*** Begin section ***

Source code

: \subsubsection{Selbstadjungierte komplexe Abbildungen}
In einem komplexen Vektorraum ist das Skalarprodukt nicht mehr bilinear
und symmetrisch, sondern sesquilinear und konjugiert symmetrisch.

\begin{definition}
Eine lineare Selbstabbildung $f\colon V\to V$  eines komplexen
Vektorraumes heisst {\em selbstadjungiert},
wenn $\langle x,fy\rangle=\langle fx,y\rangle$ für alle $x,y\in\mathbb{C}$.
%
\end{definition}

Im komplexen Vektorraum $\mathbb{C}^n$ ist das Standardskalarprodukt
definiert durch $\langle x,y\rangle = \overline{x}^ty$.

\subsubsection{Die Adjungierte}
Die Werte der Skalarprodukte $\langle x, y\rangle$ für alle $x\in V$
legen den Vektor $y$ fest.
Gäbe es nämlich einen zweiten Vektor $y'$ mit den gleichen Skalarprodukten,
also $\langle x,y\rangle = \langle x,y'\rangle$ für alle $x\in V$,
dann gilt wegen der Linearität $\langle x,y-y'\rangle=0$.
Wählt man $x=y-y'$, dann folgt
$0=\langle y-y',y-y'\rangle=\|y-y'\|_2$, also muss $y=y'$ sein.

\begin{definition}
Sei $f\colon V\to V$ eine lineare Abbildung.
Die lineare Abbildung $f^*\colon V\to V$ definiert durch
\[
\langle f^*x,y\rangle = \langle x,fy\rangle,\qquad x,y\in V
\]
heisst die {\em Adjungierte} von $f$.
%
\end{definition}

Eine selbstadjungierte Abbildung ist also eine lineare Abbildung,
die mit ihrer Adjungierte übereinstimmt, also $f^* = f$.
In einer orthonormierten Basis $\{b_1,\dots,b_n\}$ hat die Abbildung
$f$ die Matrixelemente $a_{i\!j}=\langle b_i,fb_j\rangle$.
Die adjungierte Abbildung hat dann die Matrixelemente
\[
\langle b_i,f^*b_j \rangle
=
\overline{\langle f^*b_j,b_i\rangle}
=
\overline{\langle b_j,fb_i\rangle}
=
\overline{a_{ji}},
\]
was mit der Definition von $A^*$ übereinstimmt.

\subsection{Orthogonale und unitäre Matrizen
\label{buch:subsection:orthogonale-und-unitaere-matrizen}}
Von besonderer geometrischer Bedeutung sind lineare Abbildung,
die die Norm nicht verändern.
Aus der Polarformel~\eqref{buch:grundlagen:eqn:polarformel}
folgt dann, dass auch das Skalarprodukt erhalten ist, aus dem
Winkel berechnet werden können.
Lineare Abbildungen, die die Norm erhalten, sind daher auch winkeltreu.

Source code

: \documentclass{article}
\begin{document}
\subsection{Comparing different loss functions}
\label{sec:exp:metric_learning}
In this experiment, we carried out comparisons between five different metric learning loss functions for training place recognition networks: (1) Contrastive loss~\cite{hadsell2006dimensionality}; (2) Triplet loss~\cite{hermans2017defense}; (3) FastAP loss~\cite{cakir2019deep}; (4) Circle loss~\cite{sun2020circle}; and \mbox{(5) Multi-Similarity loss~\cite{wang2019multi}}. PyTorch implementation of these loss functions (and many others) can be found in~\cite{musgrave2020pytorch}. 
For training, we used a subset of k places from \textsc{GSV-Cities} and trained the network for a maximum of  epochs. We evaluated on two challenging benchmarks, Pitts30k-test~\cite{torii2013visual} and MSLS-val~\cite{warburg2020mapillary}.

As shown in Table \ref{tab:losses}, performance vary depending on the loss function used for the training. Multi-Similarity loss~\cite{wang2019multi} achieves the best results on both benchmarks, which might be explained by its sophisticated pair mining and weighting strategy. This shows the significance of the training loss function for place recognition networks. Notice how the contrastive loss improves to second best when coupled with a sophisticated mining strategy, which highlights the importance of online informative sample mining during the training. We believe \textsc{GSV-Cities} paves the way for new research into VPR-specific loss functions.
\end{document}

*** End section ***

▶ [Work instruction]: Only lines holding the string "colon" are wanted; gather each one from the entries above.

▶ [Written solution]:
Eine lineare Selbstabbildung $f\colon V\to V$  eines komplexen
Sei $f\colon V\to V$ eine lineare Abbildung.
Die lineare Abbildung $f^*\colon V\to V$ definiert durch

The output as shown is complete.